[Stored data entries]
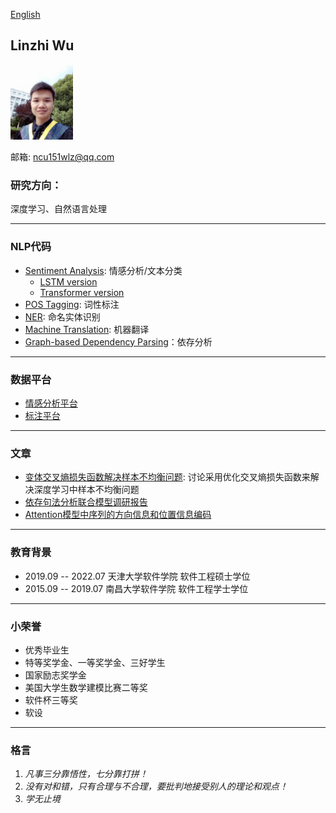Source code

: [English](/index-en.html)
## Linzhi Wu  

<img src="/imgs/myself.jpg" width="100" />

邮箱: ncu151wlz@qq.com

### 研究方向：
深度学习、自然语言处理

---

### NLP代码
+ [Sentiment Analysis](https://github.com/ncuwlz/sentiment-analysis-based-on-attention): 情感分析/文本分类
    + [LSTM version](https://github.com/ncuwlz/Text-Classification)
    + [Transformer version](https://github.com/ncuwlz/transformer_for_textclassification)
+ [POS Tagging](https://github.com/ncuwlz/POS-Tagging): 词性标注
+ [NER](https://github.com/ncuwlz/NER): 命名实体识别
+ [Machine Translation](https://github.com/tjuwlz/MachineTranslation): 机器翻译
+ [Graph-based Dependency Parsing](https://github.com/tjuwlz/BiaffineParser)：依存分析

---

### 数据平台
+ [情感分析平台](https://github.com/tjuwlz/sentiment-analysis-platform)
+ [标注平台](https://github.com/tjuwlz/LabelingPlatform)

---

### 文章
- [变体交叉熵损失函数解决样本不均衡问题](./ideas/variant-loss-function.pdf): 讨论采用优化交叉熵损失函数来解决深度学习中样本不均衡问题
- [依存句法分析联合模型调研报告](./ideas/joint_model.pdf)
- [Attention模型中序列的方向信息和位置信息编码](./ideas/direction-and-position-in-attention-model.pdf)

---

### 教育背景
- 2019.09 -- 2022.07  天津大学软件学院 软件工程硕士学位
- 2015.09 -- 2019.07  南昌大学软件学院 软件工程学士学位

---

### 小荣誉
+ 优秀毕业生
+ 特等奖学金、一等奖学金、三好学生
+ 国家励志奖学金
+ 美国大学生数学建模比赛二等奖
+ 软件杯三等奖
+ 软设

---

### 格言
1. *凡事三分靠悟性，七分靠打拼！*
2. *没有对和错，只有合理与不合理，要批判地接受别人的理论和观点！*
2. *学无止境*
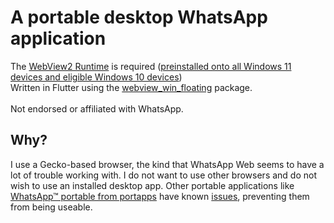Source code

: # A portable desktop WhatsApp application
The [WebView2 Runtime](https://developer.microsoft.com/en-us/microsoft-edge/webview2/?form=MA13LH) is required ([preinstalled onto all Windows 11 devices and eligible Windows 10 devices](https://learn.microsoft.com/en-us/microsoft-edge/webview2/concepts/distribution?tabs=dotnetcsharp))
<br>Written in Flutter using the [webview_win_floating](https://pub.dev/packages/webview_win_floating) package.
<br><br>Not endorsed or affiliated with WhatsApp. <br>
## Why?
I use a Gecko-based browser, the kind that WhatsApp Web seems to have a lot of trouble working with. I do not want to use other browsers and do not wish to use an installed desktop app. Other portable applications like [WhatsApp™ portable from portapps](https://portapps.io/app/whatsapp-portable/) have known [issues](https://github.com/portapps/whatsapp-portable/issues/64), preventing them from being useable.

--- WHAT TO DO ---
Repeat exactly the lines above, starting with the line that contains "<br><br>Not endorsed or" and ending with the last line, both included, and nothing else.

--- WRITTEN ANSWER ---
<br><br>Not endorsed or affiliated with WhatsApp. <br>
## Why?
I use a Gecko-based browser, the kind that WhatsApp Web seems to have a lot of trouble working with. I do not want to use other browsers and do not wish to use an installed desktop app. Other portable applications like [WhatsApp™ portable from portapps](https://portapps.io/app/whatsapp-portable/) have known [issues](https://github.com/portapps/whatsapp-portable/issues/64), preventing them from being useable.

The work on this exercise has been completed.